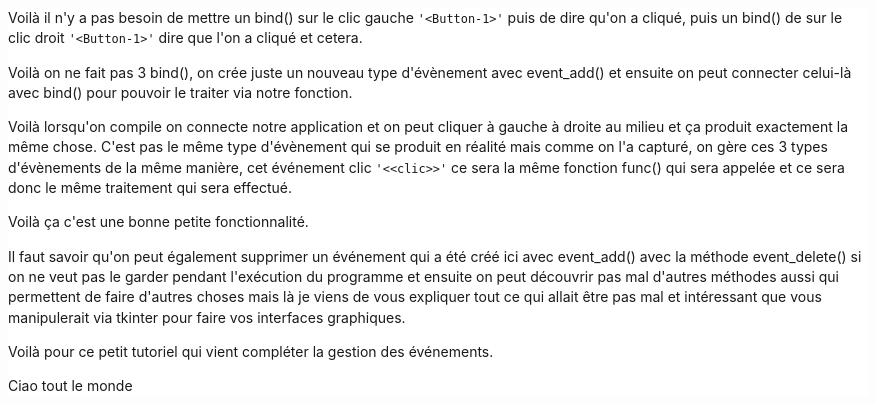 Voilà il n'y a pas besoin de mettre un bind() sur le clic gauche `'<Button-1>'` puis de dire qu'on a cliqué, puis un bind() de sur le clic droit `'<Button-1>'` dire que l'on a cliqué et cetera.

Voilà on ne fait pas 3 bind(), on crée juste un nouveau type d'évènement avec event_add() et ensuite on peut connecter celui-là avec bind() pour pouvoir le traiter via notre fonction.

Voilà lorsqu'on compile on connecte notre application et on peut cliquer à gauche à droite au milieu et ça produit exactement la même chose. C'est pas le même type d'évènement qui se produit en réalité mais comme on l'a capturé, on gère ces 3 types d'évènements de la même manière, cet événement clic `'<<clic>>'` ce sera la même fonction func() qui sera appelée et ce sera donc le même traitement qui sera effectué.

Voilà ça c'est une bonne petite fonctionnalité.

Il faut savoir qu'on peut également supprimer un événement qui a été créé ici avec event_add() avec la méthode event_delete() si on ne veut pas le garder pendant l'exécution du programme et ensuite on peut découvrir pas mal d'autres méthodes aussi qui permettent de faire d'autres choses mais là je viens de vous expliquer tout ce qui allait être pas mal et intéressant que vous manipulerait via tkinter pour faire vos interfaces graphiques.

Voilà pour ce petit tutoriel qui vient compléter la gestion des événements.

Ciao tout le monde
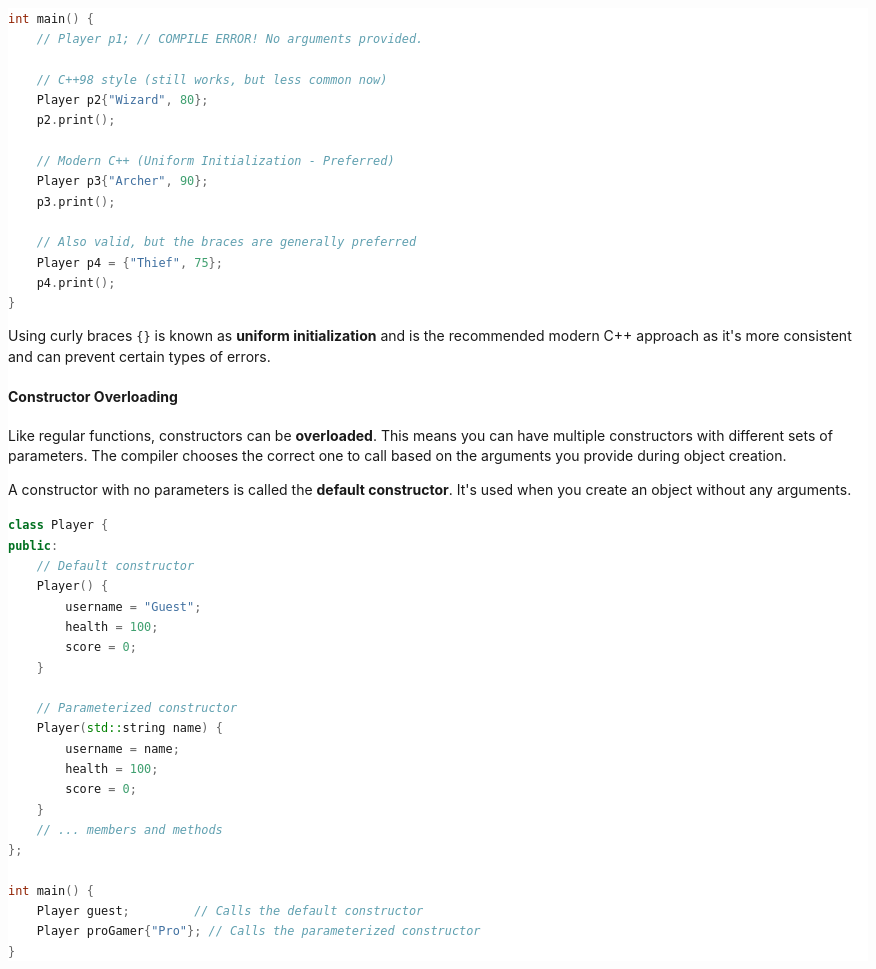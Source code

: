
 ```cpp
int main() {
    // Player p1; // COMPILE ERROR! No arguments provided.

    // C++98 style (still works, but less common now)
    Player p2{"Wizard", 80};
    p2.print();

    // Modern C++ (Uniform Initialization - Preferred)
    Player p3{"Archer", 90};
    p3.print();

    // Also valid, but the braces are generally preferred
    Player p4 = {"Thief", 75};
    p4.print();
}
```

Using curly braces `{}` is known as **uniform initialization** and is the recommended modern C++ approach as it's more consistent and can prevent certain types of errors.

#### Constructor Overloading

Like regular functions, constructors can be **overloaded**. This means you can have multiple constructors with different sets of parameters. The compiler chooses the correct one to call based on the arguments you provide during object creation.

A constructor with no parameters is called the **default constructor**. It's used when you create an object without any arguments.

```cpp
class Player {
public:
    // Default constructor
    Player() {
        username = "Guest";
        health = 100;
        score = 0;
    }

    // Parameterized constructor
    Player(std::string name) {
        username = name;
        health = 100;
        score = 0;
    }
    // ... members and methods
};

int main() {
    Player guest;         // Calls the default constructor
    Player proGamer{"Pro"}; // Calls the parameterized constructor
}
```

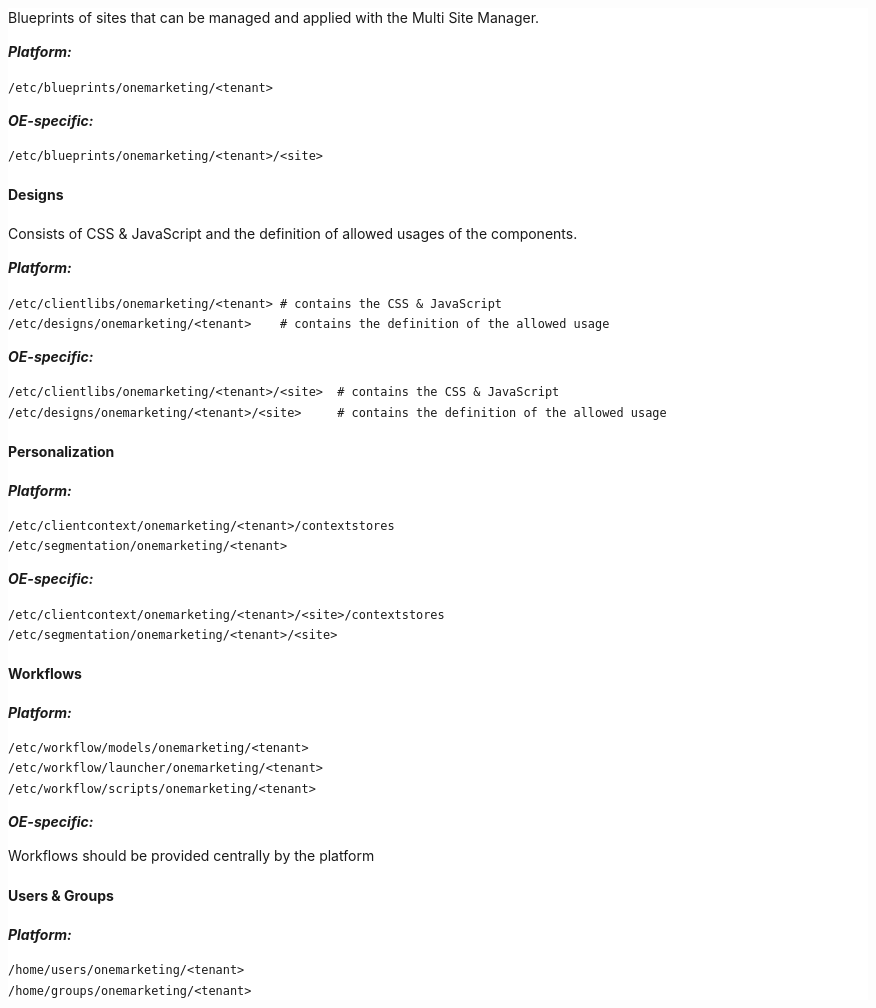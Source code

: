 Blueprints of sites that can be managed and applied with the Multi Site Manager.

**_Platform:_**
```
/etc/blueprints/onemarketing/<tenant>
```

**_OE-specific:_**
```
/etc/blueprints/onemarketing/<tenant>/<site>
```

#### Designs

Consists of CSS & JavaScript and the definition of allowed usages of the components.

**_Platform:_**
```
/etc/clientlibs/onemarketing/<tenant> # contains the CSS & JavaScript
/etc/designs/onemarketing/<tenant>    # contains the definition of the allowed usage
```

**_OE-specific:_**
```
/etc/clientlibs/onemarketing/<tenant>/<site>  # contains the CSS & JavaScript
/etc/designs/onemarketing/<tenant>/<site>     # contains the definition of the allowed usage
```

#### Personalization

**_Platform:_**
```
/etc/clientcontext/onemarketing/<tenant>/contextstores
/etc/segmentation/onemarketing/<tenant>
```

**_OE-specific:_**
```
/etc/clientcontext/onemarketing/<tenant>/<site>/contextstores
/etc/segmentation/onemarketing/<tenant>/<site>
```

#### Workflows

**_Platform:_**
```
/etc/workflow/models/onemarketing/<tenant>
/etc/workflow/launcher/onemarketing/<tenant>
/etc/workflow/scripts/onemarketing/<tenant>
```

**_OE-specific:_**

Workflows should be provided centrally by the platform

#### Users & Groups
**_Platform:_**
```
/home/users/onemarketing/<tenant>
/home/groups/onemarketing/<tenant>
```

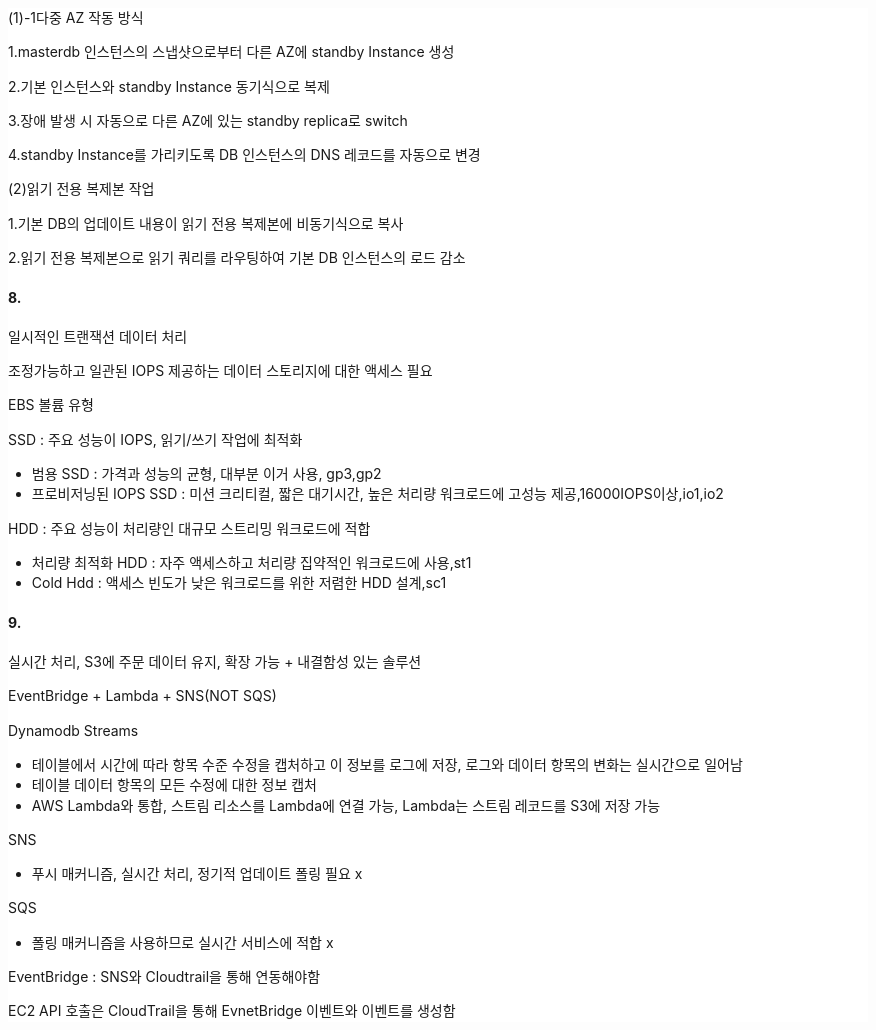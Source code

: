 (1)-1다중 AZ 작동 방식

1.masterdb 인스턴스의 스냅샷으로부터 다른 AZ에 standby Instance 생성

2.기본 인스턴스와 standby Instance 동기식으로 복제

3.장애 발생 시 자동으로 다른 AZ에 있는 standby replica로 switch

4.standby Instance를 가리키도록 DB 인스턴스의 DNS 레코드를 자동으로 변경

(2)읽기 전용 복제본 작업

1.기본 DB의 업데이트 내용이 읽기 전용 복제본에 비동기식으로 복사

2.읽기 전용 복제본으로 읽기 쿼리를 라우팅하여 기본 DB 인스턴스의 로드 감소



#### 8.

일시적인 트랜잭션 데이터 처리

조정가능하고 일관된 IOPS 제공하는 데이터 스토리지에 대한 액세스 필요



EBS 볼륨 유형

SSD : 주요 성능이 IOPS, 읽기/쓰기 작업에 최적화

- 범용 SSD : 가격과 성능의 균형, 대부분 이거 사용, gp3,gp2
- 프로비저닝된 IOPS SSD : 미션 크리티컬, 짧은 대기시간, 높은 처리량 워크로드에 고성능 제공,16000IOPS이상,io1,io2

HDD : 주요 성능이 처리량인 대규모 스트리밍 워크로드에 적합

- 처리량 최적화 HDD : 자주 액세스하고 처리량 집약적인 워크로드에 사용,st1
- Cold Hdd : 액세스 빈도가 낮은 워크로드를 위한 저렴한 HDD 설계,sc1



#### 9.

실시간 처리, S3에 주문 데이터 유지, 확장 가능 + 내결함성 있는 솔루션



EventBridge + Lambda + SNS(NOT SQS)

Dynamodb Streams

- 테이블에서 시간에 따라 항목 수준 수정을 캡처하고  이 정보를 로그에 저장, 로그와 데이터 항목의 변화는 실시간으로 일어남
- 테이블 데이터 항목의 모든 수정에 대한 정보 캡처
- AWS Lambda와 통합, 스트림 리소스를 Lambda에 연결 가능, Lambda는 스트림 레코드를 S3에 저장 가능

SNS

- 푸시 매커니즘, 실시간 처리, 정기적 업데이트 폴링 필요 x

SQS

- 폴링 매커니즘을 사용하므로 실시간 서비스에 적합 x

EventBridge : SNS와 Cloudtrail을 통해 연동해야함

EC2 API 호출은 CloudTrail을 통해 EvnetBridge 이벤트와 이벤트를 생성함

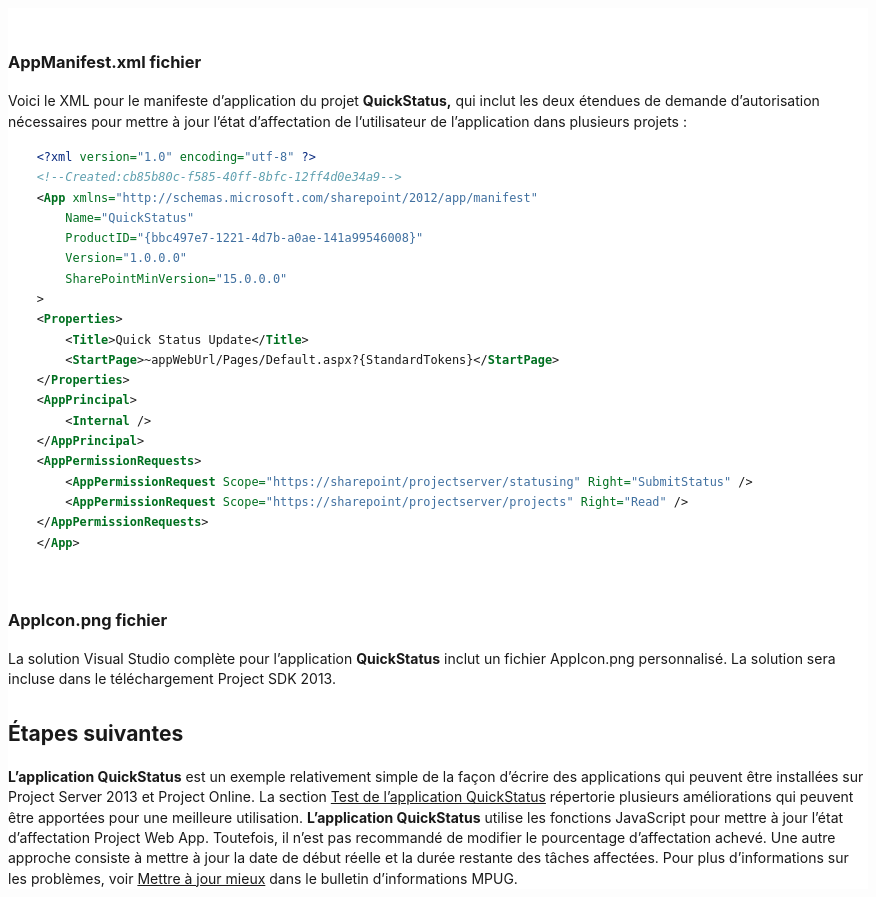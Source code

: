 <br/>

### <a name="appmanifestxml-file"></a>AppManifest.xml fichier

Voici le XML pour le manifeste d’application du projet **QuickStatus,** qui inclut les deux étendues de demande d’autorisation nécessaires pour mettre à jour l’état d’affectation de l’utilisateur de l’application dans plusieurs projets : 
  
```XML
    <?xml version="1.0" encoding="utf-8" ?>
    <!--Created:cb85b80c-f585-40ff-8bfc-12ff4d0e34a9-->
    <App xmlns="http://schemas.microsoft.com/sharepoint/2012/app/manifest"
        Name="QuickStatus"
        ProductID="{bbc497e7-1221-4d7b-a0ae-141a99546008}"
        Version="1.0.0.0"
        SharePointMinVersion="15.0.0.0"
    >
    <Properties>
        <Title>Quick Status Update</Title>
        <StartPage>~appWebUrl/Pages/Default.aspx?{StandardTokens}</StartPage>
    </Properties>
    <AppPrincipal>
        <Internal />
    </AppPrincipal>
    <AppPermissionRequests>
        <AppPermissionRequest Scope="https://sharepoint/projectserver/statusing" Right="SubmitStatus" />
        <AppPermissionRequest Scope="https://sharepoint/projectserver/projects" Right="Read" />
    </AppPermissionRequests>
    </App>
```

<br/>

### <a name="appiconpng-file"></a>AppIcon.png fichier

La solution Visual Studio complète pour l’application **QuickStatus** inclut un fichier AppIcon.png personnalisé. La solution sera incluse dans le téléchargement Project SDK 2013. 

<a name="pj15_StatusingApp_NextSteps"> </a>

## <a name="next-steps"></a>Étapes suivantes

**L’application QuickStatus** est un exemple relativement simple de la façon d’écrire des applications qui peuvent être installées sur Project Server 2013 et Project Online. La section [Test de l’application QuickStatus](#pj15_StatusingApp_Testing) répertorie plusieurs améliorations qui peuvent être apportées pour une meilleure utilisation. **L’application QuickStatus** utilise les fonctions JavaScript pour mettre à jour l’état d’affectation Project Web App. Toutefois, il n’est pas recommandé de modifier le pourcentage d’affectation achevé. Une autre approche consiste à mettre à jour la date de début réelle et la durée restante des tâches affectées. Pour plus d’informations sur les problèmes, voir [Mettre à jour mieux](https://www.mpug.com/articles/update-better) dans le bulletin d’informations MPUG.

○ ○ ○

_Work instruction_
An exact printout of the entries is wanted, covering the first line through the line holding "Using curly braces", with pictures kept out of it.

_Exercise answer_
 Voilà il n'y a pas besoin de mettre un bind() sur le clic gauche `'<Button-1>'` puis de dire qu'on a cliqué, puis un bind() de sur le clic droit `'<Button-1>'` dire que l'on a cliqué et cetera.

Voilà on ne fait pas 3 bind(), on crée juste un nouveau type d'évènement avec event_add() et ensuite on peut connecter celui-là avec bind() pour pouvoir le traiter via notre fonction.

Voilà lorsqu'on compile on connecte notre application et on peut cliquer à gauche à droite au milieu et ça produit exactement la même chose. C'est pas le même type d'évènement qui se produit en réalité mais comme on l'a capturé, on gère ces 3 types d'évènements de la même manière, cet événement clic `'<<clic>>'` ce sera la même fonction func() qui sera appelée et ce sera donc le même traitement qui sera effectué.

Voilà ça c'est une bonne petite fonctionnalité.

Il faut savoir qu'on peut également supprimer un événement qui a été créé ici avec event_add() avec la méthode event_delete() si on ne veut pas le garder pendant l'exécution du programme et ensuite on peut découvrir pas mal d'autres méthodes aussi qui permettent de faire d'autres choses mais là je viens de vous expliquer tout ce qui allait être pas mal et intéressant que vous manipulerait via tkinter pour faire vos interfaces graphiques.

Voilà pour ce petit tutoriel qui vient compléter la gestion des événements.

Ciao tout le monde
Source code

:
 ```cpp
int main() {
    // Player p1; // COMPILE ERROR! No arguments provided.

    // C++98 style (still works, but less common now)
    Player p2{"Wizard", 80};
    p2.print();

    // Modern C++ (Uniform Initialization - Preferred)
    Player p3{"Archer", 90};
    p3.print();

    // Also valid, but the braces are generally preferred
    Player p4 = {"Thief", 75};
    p4.print();
}
```

Using curly braces `{}` is known as **uniform initialization** and is the recommended modern C++ approach as it's more consistent and can prevent certain types of errors.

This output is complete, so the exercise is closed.